Anyway, I'm rambling.  I just wanted to see how you other photographers handle this part of the deal.  
Thanks,
April


----------



## Big Mike (Apr 20, 2007)

The trend I'm seeing, is that photographers are moving away from proof prints and going more with DVD or computer slide shows...or an on-line gallery.

Either way, I would think that in person is much better than just sending it to them...and probably better if you go to them rather than them coming to you (full service and all that).

On the other hand, I know a photographer who would bring the clients over to his house, where he had a theater style room with a big screen TV and a nice sound system.  He would play some emotional music and show them a slide show of their images.  He said it never failed to draw tears.


----------



## BAB (Apr 20, 2007)

I think it best to meet face to face with the client.  First, it brings the personal touch to the transaction, secondly it allows for the opportunity to address questions and any issues and finally, it eliminates the getting lost in the mail factor.  The way I handle such a meeting is to visit the clients home at a mutually convienient time.  My experience is that the clients prefer to have me come to their home and like the face to face interaction.


----------



## Jim Gratiot (Apr 20, 2007)

Hey April,

To add to what has already been said, meeting face to face w/ clients not only allows you to show your "added features" like albums, greeting cards, etc... it also allows you to:

1. Book future appointments with the client

2. Ask for referrals from the client

3. Solicit a strong testimonial from the client (which should then be used in any marketing pieces)

All 3 of these can be done via e-mail or phone, of course... but they're all much more effective in person.


----------



## AprilRamone (Apr 20, 2007)

Big Mike said:


> The trend I'm seeing, is that photographers are moving away from proof prints and going more with DVD or computer slide shows...or an on-line gallery.
> 
> On the other hand, I know a photographer who would bring the clients over to his house, where he had a theater style room with a big screen TV and a nice sound system.
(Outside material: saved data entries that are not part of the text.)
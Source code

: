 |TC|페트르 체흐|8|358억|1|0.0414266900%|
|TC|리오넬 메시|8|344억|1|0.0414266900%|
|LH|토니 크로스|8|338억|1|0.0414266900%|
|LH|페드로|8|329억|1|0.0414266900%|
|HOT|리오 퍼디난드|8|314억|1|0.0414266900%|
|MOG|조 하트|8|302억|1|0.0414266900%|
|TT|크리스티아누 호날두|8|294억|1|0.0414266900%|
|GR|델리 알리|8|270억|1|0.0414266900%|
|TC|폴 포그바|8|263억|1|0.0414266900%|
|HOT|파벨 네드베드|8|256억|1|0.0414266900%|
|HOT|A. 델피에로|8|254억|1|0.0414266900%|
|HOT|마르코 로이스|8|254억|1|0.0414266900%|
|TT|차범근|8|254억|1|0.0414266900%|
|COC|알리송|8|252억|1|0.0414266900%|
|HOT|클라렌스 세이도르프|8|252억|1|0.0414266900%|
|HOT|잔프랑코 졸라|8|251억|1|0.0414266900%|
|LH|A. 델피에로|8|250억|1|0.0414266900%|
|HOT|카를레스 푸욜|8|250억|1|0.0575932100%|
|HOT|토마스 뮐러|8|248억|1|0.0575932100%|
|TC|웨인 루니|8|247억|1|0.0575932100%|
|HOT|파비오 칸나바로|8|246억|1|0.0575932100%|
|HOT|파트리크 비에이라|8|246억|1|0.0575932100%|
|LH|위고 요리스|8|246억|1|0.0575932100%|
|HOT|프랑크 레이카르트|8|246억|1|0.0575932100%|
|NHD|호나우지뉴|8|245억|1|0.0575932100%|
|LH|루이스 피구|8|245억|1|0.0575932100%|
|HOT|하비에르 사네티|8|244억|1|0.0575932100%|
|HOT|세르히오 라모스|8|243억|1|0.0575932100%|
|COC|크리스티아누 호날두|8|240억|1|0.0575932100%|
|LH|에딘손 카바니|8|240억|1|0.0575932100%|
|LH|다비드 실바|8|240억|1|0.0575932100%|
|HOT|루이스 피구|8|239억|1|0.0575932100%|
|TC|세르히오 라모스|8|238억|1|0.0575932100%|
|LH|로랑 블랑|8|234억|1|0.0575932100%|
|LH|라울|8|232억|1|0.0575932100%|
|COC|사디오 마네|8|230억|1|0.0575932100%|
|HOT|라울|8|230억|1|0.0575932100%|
He would play some emotional music and show them a slide show of their images. He said it never failed to draw tears.


 
Thanks for the feedback everyone.   So everyone here agrees that the time you spend with the client going through their proofs is worth it?  I may still mail the proofs to the clients who are a rather long distance away.
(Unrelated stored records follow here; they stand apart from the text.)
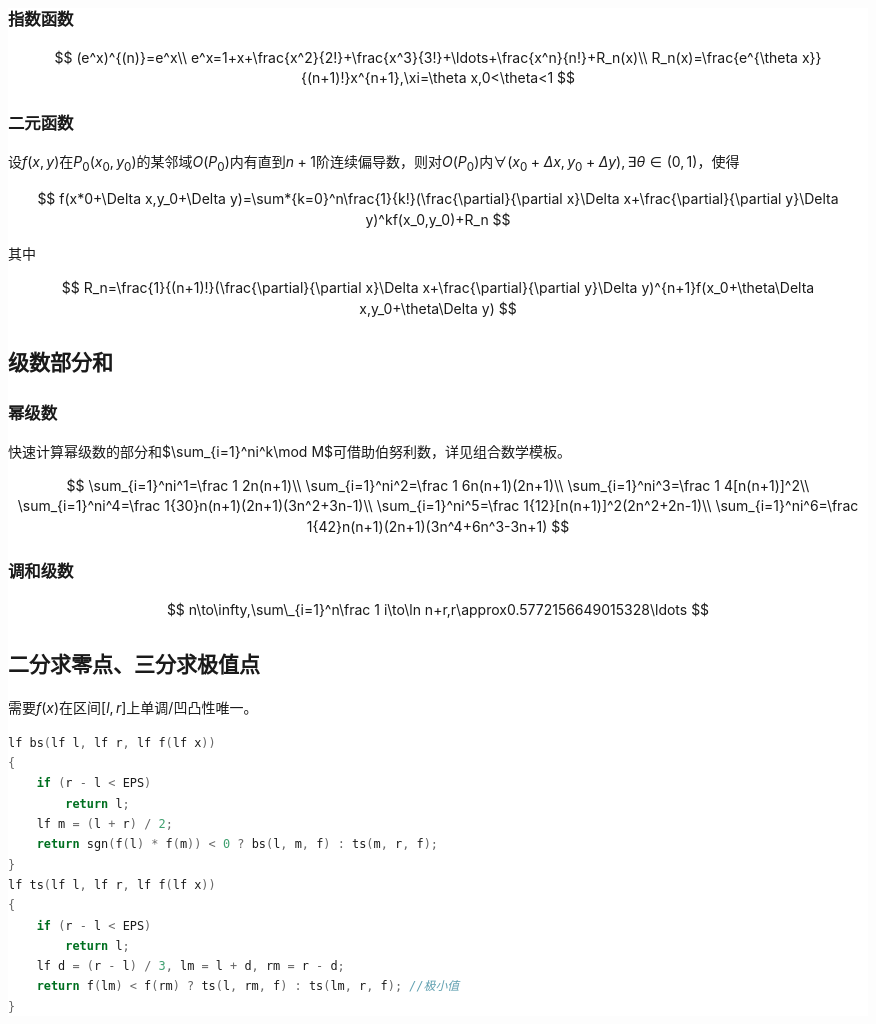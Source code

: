### 指数函数

$$
(e^x)^{(n)}=e^x\\
e^x=1+x+\frac{x^2}{2!}+\frac{x^3}{3!}+\ldots+\frac{x^n}{n!}+R_n(x)\\
R_n(x)=\frac{e^{\theta x}}{(n+1)!}x^{n+1},\xi=\theta x,0<\theta<1
$$

### 二元函数

设$f(x,y)$在$P_0(x_0,y_0)$的某邻域$O(P_0)$内有直到$n+1$阶连续偏导数，则对$O(P_0)$内$\forall(x_0+\Delta x,y_0+\Delta y),\exists\theta\in(0,1)$，使得

$$
f(x*0+\Delta x,y_0+\Delta y)=\sum*{k=0}^n\frac{1}{k!}(\frac{\partial}{\partial x}\Delta x+\frac{\partial}{\partial y}\Delta y)^kf(x_0,y_0)+R_n
$$

其中

$$
R_n=\frac{1}{(n+1)!}(\frac{\partial}{\partial x}\Delta x+\frac{\partial}{\partial y}\Delta y)^{n+1}f(x_0+\theta\Delta x,y_0+\theta\Delta y)
$$

## 级数部分和

### 幂级数

快速计算幂级数的部分和$\sum_{i=1}^ni^k\mod M$可借助伯努利数，详见组合数学模板。

$$
\sum_{i=1}^ni^1=\frac 1 2n(n+1)\\
\sum_{i=1}^ni^2=\frac 1 6n(n+1)(2n+1)\\
\sum_{i=1}^ni^3=\frac 1 4[n(n+1)]^2\\
\sum_{i=1}^ni^4=\frac 1{30}n(n+1)(2n+1)(3n^2+3n-1)\\
\sum_{i=1}^ni^5=\frac 1{12}[n(n+1)]^2(2n^2+2n-1)\\
\sum_{i=1}^ni^6=\frac 1{42}n(n+1)(2n+1)(3n^4+6n^3-3n+1)
$$

### 调和级数

$$
n\to\infty,\sum\_{i=1}^n\frac 1 i\to\ln n+r,r\approx0.5772156649015328\ldots
$$

## 二分求零点、三分求极值点

需要$f(x)$在区间$[l,r]$上单调/凹凸性唯一。

```cpp
lf bs(lf l, lf r, lf f(lf x))
{
	if (r - l < EPS)
		return l;
	lf m = (l + r) / 2;
	return sgn(f(l) * f(m)) < 0 ? bs(l, m, f) : ts(m, r, f);
}
lf ts(lf l, lf r, lf f(lf x))
{
	if (r - l < EPS)
		return l;
	lf d = (r - l) / 3, lm = l + d, rm = r - d;
	return f(lm) < f(rm) ? ts(l, rm, f) : ts(lm, r, f); //极小值
}
```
Big Mike, I have thought about switching to a dvd slide show (just haven't gotten around to doing it yet) and getting rid of printed proofs, but just yesterday a new client of mine told me that part of the reason she hired me was because I offered printed proofs instead of just online viewing.  Maybe I'll do both.  

Also, I love the idea of having them come over and showing them a slideshow.  I've seen this done with another local photographer and it really does look great.  The house I'm in right now isn't very inviting though and I'd rather not have my customers come there.  (My bf and I are very messy and you know how appearances go..) But, we are looking at buying a new house with a ton of room and I'm sure I could manage to keep one viewing room tidy


----------



## Big Mike (Apr 20, 2007)

> I have thought about switching to a DVD slide show (just haven't gotten around to doing it yet) and getting rid of printed proofs, but just yesterday a new client of mine told me that part of the reason she hired me was because I offered printed proofs instead of just online viewing. Maybe I'll do both.
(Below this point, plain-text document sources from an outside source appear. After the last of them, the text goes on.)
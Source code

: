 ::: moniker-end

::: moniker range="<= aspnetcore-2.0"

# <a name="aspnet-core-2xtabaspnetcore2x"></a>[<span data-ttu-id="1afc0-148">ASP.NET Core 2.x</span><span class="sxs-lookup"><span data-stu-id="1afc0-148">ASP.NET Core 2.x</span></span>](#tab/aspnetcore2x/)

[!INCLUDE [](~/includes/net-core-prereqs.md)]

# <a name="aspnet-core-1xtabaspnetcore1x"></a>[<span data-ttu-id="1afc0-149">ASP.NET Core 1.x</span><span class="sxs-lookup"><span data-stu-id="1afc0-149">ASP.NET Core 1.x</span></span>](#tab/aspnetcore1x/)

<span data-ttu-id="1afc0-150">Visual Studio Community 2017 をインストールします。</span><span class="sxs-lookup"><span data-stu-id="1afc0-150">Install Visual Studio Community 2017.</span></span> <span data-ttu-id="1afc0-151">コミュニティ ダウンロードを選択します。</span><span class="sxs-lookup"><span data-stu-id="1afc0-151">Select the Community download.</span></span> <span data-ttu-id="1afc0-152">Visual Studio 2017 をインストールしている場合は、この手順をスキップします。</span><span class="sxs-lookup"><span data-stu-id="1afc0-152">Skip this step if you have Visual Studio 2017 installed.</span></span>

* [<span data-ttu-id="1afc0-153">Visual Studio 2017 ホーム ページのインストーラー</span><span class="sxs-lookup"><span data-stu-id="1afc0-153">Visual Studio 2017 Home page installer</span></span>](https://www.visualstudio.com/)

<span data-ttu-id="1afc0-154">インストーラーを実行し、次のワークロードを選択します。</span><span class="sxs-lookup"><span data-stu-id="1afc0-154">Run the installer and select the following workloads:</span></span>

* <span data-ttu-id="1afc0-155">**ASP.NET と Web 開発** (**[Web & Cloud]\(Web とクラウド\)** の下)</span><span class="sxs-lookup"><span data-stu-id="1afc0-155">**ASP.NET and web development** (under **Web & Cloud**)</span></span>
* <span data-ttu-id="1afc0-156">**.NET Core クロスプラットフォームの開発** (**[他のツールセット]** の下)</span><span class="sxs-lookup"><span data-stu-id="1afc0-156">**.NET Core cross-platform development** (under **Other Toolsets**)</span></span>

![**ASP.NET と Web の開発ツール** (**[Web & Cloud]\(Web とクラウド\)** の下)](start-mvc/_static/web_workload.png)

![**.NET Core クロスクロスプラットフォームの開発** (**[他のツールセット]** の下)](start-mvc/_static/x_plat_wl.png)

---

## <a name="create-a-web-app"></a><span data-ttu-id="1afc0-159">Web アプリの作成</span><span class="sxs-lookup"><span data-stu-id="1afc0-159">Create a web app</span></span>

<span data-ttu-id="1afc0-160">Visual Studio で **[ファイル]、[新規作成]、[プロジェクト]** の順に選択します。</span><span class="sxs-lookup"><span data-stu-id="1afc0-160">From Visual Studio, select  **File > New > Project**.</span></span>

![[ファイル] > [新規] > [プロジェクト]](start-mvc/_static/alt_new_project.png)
One idea might be to offer it as an option.  Some people will love it...others will love the idea of a DVD slide show, set to music, so they can sit back and just watch it go by.  After the cost of software, the DVD will probably be a much less expensive option for you (and/or the client)...although, a slide show may take some time to make, if you customize or personalize it a lot.

As with most things, there is not a best solution.  Some things will work better than others for your...and that may change from time to time or even from client to client.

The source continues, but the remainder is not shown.